Nadaraj and his wife Siveni Naidoo received a R2.1 million metro bill and their electricity was cut off, despite it being a mistake. PICTURE: BONGANI MBATHA  African News Agency (ANA)
Nadaraj and his wife Siveni Naidoo received a R2.1 million metro bill and their electricity was cut off, despite it being a mistake. PICTURE: BONGANI MBATHA African News Agency (ANA)

Durban Metro billing shambles: Merebank family's shocking R2.1m bill

By Mphathi Nxumalo and Winston Mfeka Time of article published Mar 13, 2020

Share this article:

Durban - Imagine opening your metro utilities bill to find you owe the eThekwini Municipality R1.4million.

Or worse, R2.1million.

This was the position Durban residents Ramesh Laldeo and Siveni Naidoo had to contend with.

Laldeo, of Merebank, said his metro bill last month was for R1.4million. This was the culmination of a series of problems he has had with the municipality.

In 2016, he experienced problems with a faulty water meter at his home and received high bills. The issue continued and, in one month in 2018, the bill was for R5 932, while his average monthly bill was about R3 000. He had the meter replaced, but it again became problematic.

“In July 2019, I received a bill of R672 608.57. When I queried it, (the municipality) said that they owed me a R1055 credit. In 2019, they replaced the water meter for the third time. The water guys come through on a monthly basis, between 11am and 12pm, to read our water meter.

“On February 23, 2020, my bill came to R1.4million. I made queries and I’m still waiting for feedback from the municipality. This is putting lots of pressure on my family, and yet we are paying our bill on a monthly basis,” Laldeo said.

Also of Merebank, Siveni Naidoo said she had to deal with a R2.1million metro bill in 2018.

Ramesh Ladeo's metro bill of over R1.4m. He is one of many Merebank residents who have complained about the incorrect municipal billing system.


“They came and cut off my lights. We had to take time off work to go to the electricity department and they apologised for the mistake,” she said.

However, even after talking to eThekwini officials, they were slapped with a R26 000 metro bill and had to pay R3 800 in cash. “We had to borrow money,” she said.

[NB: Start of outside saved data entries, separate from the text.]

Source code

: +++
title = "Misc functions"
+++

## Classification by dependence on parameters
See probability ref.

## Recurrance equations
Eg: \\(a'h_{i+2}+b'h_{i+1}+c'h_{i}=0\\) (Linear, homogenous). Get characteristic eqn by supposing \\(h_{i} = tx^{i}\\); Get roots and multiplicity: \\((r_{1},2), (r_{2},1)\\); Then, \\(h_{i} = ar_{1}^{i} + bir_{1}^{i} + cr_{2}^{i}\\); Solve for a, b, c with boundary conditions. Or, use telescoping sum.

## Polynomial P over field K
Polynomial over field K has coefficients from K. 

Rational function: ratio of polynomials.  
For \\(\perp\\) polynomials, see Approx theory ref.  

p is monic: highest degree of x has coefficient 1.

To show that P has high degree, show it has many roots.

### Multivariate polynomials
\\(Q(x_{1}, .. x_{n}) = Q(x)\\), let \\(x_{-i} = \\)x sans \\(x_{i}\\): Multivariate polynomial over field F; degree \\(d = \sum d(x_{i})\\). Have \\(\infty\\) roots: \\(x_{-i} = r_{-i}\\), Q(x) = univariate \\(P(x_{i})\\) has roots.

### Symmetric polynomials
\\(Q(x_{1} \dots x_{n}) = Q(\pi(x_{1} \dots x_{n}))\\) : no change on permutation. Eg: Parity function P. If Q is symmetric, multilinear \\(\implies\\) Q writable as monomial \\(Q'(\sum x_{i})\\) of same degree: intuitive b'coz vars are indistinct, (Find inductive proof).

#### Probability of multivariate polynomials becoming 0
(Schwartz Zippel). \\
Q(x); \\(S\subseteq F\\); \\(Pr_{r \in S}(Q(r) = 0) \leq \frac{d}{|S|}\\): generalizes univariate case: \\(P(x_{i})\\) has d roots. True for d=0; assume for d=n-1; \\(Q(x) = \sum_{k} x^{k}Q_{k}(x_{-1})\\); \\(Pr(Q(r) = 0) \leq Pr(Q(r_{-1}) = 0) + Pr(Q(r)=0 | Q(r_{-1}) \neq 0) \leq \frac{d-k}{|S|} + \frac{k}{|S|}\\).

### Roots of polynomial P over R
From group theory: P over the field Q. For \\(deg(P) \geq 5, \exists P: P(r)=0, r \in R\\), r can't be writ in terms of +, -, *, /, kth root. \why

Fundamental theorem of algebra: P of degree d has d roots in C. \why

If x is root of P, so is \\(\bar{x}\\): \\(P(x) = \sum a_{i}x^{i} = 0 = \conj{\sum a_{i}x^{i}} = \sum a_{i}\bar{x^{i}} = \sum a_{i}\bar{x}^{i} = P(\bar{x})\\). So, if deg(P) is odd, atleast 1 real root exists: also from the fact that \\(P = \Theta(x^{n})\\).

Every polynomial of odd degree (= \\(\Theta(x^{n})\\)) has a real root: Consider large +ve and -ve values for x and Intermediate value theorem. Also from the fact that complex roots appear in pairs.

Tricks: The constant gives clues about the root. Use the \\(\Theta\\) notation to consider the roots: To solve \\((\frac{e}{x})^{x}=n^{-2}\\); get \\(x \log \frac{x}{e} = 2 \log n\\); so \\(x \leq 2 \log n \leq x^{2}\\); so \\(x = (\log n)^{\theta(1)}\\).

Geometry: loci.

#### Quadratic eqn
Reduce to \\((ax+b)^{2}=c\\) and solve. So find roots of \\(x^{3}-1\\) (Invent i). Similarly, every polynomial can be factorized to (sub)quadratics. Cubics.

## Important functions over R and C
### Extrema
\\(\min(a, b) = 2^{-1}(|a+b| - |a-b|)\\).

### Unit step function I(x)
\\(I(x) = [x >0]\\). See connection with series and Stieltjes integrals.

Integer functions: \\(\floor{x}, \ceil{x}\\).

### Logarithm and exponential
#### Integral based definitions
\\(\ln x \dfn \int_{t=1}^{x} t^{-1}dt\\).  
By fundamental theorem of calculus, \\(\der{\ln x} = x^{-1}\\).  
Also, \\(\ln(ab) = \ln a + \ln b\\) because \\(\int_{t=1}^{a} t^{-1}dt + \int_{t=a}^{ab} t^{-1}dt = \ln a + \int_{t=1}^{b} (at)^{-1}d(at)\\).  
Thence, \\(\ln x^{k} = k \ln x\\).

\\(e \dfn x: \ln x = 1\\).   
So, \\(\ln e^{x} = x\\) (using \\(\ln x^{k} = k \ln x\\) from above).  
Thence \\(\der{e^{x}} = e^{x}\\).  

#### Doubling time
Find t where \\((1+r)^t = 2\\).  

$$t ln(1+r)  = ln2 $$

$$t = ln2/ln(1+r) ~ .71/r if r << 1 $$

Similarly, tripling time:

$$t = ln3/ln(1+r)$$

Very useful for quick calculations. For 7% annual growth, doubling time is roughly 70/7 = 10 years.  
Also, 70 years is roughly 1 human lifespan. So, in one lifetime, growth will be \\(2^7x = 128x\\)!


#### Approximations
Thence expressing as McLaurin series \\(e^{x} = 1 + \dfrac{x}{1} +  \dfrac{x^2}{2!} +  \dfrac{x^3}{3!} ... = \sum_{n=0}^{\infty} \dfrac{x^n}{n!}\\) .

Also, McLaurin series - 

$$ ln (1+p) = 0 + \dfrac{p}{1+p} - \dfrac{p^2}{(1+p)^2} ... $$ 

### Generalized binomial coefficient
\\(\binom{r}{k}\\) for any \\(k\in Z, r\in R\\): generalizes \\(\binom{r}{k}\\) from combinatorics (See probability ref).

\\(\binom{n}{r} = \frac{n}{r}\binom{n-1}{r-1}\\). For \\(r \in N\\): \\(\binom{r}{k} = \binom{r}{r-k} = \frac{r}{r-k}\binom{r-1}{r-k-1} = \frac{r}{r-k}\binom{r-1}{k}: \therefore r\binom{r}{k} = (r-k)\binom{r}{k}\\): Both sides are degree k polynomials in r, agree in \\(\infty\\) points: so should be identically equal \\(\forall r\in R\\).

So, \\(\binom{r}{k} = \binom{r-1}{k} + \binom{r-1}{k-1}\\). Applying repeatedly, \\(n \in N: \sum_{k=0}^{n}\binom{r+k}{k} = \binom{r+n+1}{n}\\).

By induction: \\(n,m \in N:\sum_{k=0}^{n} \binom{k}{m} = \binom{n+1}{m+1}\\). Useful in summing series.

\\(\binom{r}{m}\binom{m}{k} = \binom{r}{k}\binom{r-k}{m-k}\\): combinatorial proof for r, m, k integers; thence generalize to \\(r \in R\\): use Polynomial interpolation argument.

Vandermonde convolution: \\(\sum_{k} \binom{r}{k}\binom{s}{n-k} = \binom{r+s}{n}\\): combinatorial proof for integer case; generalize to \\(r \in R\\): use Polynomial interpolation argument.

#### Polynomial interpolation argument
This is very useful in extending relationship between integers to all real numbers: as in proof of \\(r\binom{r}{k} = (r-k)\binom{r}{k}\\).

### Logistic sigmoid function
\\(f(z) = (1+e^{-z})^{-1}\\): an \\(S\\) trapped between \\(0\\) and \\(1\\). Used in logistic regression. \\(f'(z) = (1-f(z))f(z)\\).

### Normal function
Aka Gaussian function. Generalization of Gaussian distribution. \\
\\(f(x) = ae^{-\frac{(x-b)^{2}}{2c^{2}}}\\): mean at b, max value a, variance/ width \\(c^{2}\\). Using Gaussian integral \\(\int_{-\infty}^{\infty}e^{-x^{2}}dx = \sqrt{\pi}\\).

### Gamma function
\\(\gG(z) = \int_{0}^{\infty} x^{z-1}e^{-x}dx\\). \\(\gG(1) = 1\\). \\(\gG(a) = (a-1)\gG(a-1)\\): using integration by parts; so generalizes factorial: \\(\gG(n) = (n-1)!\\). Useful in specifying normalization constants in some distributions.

Naidoo said their bills were still getting higher, despite cutting down on electricity expenses and using gas stoves. The mother of three said she lived in constant fear of being hit with another huge metro bill.

The Daily News has regularly reported on the city’s problematic Revenue Management System (RMS), which cost the city about R600million. It was introduced in 2016, to replace the old Coins system.

IFP executive committee member Mduduzi Nkosi said he did not understand why the municipality had switched to the current billing system, as the previous system had worked properly.

“RMS has a number of problems, the first being in terms of migration. It took so many years for us to fully migrate to RMS. It’s obvious that RMS has problems with billing people,” he said.

Nkosi said he had been sceptical of the RMS system and revealed that the Ugu Municipality had declined its use, after conducting a study into its efficiency.

“It was known that RMS would create problems and its use only continues because it enriches certain individuals. Unfortunately the people of eThekwini will continue to suffer if a decision isn’t taken against this system.”

DA exco member Nicole Graham said they discovered, a few months ago, that some people were being charged commercial electricity rates, instead of residential rates. Graham said electricity meters were also not being checked on a consistent basis.

“Meters should be read at least every three months. Some people are reporting they are read every nine months, every ten months or not at all. Some of the problems are billing, some are that the departments are not doing their jobs,” she said.

“We have suggested the city have a billing open day, where people can bring their bills and the officials can correct what’s wrong, but that hasn’t happened yet,” she said.

“There are solutions the city can come up with to accommodate those in need.”

Municipal spokesperson Msawakhe Mayisela said no billing system was perfect and all cities had billing problems.

He said the city had an open door policy to people having problems with their bills so they could resolve them.

Mayisela said the city also faced problems, where their employees could not access properties, which were gated and closed off.

This forced employees to bill people based on estimates. He said the city, therefore, had avenues such as SMS and email for residents to send accurate readings.

Mayisela said there were also people who did not pay for long periods of time and then complained when they received high bills.

“It is important to determine the correctness of the consumption. Customers can verify if the readings on their bills are in line with the readings on site

"The city can be contacted through the various channels to assist the customers with clarification. This includes visiting the Revenue Management Department, at the Florence Mkhize building,” he said.

Mayisela said electricity readings were taken every three months and water readings every month.